The “stars” of the various signals and models have only been aligned 27% of the time, when active positions have been 80% long and 20% short. In other words, the strategy has historically had a position for at least part of 50 trading days per year, of which it is long 40 days, and short for 10 of the days. The correlation to the DAX of 0.31 is quite close to the percentage of days invested. 

Strategy variations: long-only and ESG

There is a long only version that alternates between cash and longs, and an ESG version for a foundation client that excludes certain stocks. The two funds report under SFDR 6, whereas the ESG account is out of scope of SFDR.

Choice of European equity indices

The DAX 40 index is used for the long-only strategy and the Euro STOXX 50 for the long/short strategy. The top stock holdings in the newsletter reflect the underlying index holdings; there is no stock picking apart from in the ESG strategy, which needs to build its own synthetic index excluding certain stocks.

Asset split

The EUR 77 million asset split in the strategy is 85% from HMT, 10% from another insurer independent of HanseMerkur, and the rest from the foundation with the ESG mandate. 

About HMT

Seasonality signals have been applied since 2002 as one of four systematic signals in equity strategies, before launching the dedicated seasonality fund in 2019. The other three models were economic fundamentals, trend following and short term technicals.

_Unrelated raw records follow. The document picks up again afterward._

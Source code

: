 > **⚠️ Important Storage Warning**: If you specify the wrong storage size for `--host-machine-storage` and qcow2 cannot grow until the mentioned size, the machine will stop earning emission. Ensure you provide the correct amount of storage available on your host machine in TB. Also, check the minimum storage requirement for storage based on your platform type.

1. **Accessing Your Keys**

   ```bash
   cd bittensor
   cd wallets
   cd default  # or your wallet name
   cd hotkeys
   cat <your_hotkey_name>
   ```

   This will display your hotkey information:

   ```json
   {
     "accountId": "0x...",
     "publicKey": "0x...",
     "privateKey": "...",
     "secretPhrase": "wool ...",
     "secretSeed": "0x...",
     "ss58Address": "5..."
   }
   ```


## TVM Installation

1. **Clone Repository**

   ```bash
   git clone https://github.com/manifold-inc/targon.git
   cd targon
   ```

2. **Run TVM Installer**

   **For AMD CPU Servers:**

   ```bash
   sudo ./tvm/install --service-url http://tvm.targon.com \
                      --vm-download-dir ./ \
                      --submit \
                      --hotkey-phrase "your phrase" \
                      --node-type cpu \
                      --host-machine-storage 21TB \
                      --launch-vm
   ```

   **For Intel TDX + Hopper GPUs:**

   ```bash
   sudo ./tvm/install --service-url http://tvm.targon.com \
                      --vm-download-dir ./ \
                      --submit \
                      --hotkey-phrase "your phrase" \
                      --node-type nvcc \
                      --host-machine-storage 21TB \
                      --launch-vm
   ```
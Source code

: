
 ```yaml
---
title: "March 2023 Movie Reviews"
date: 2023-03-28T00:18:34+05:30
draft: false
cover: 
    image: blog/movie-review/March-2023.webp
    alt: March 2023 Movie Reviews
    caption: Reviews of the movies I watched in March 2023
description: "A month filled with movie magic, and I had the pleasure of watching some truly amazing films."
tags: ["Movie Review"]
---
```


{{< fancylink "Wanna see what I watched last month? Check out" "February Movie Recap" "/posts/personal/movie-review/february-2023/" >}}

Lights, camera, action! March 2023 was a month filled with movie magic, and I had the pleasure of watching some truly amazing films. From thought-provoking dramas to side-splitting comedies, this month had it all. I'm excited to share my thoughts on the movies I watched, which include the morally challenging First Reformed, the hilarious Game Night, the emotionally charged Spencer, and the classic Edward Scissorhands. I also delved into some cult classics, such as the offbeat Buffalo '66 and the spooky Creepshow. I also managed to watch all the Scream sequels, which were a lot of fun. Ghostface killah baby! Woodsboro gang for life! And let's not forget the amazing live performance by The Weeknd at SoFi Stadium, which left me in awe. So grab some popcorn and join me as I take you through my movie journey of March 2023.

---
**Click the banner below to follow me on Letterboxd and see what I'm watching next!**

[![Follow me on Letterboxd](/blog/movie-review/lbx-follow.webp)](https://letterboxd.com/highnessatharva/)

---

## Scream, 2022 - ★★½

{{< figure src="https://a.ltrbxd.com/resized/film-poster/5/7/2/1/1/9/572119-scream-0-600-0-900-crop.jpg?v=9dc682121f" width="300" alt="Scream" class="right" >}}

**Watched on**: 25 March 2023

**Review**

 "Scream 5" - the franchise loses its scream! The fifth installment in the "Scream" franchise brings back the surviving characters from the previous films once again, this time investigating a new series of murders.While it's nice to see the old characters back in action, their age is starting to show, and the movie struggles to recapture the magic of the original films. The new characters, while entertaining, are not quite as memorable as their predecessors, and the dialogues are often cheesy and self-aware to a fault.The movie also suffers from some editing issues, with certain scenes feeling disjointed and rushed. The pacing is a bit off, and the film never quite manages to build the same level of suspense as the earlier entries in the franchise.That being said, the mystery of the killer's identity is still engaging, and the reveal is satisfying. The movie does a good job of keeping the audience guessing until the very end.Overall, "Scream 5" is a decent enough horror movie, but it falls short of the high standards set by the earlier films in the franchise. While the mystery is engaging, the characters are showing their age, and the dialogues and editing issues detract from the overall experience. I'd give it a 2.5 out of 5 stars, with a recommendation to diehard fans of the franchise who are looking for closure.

Other strategies at HMT include equity, bond and multi asset funds (that may include commodities) with an absolute return focus. 

HMT runs EUR 12 billion as the affiliated asset manager of the HanseMerkur Group, of which EUR 10 billion is captive capital and EUR 2 billon is third party capital for other insurers, pension funds, companies, foundations and churches. HMT was founded in 2009, but HanseMerkur’s roots date back to Hanseatic Health Insurance in 1875, which was part of Otto von Bismarck’s social and health insurance model. Its activities include portfolio management in institutional and retail funds, as well as customised special funds for institutions, advisory and brokerage. Beyond equities, there are multi-asset strategies, including sustainable investing and absolute return. They are all based on systematic investing rules and models. There are also structured products which aim to protect value by limiting losses to a floor level; conceptually these are like capital guaranteed products, though there is not an absolute guarantee of the floor level. 

The firm also has a presence in private markets. It is active in Europe senior debt and special opportunities, private equity in Europe and healthcare, as well as real estate and real estate financing. Solutions can additionally be built combining liquid and illiquid assets.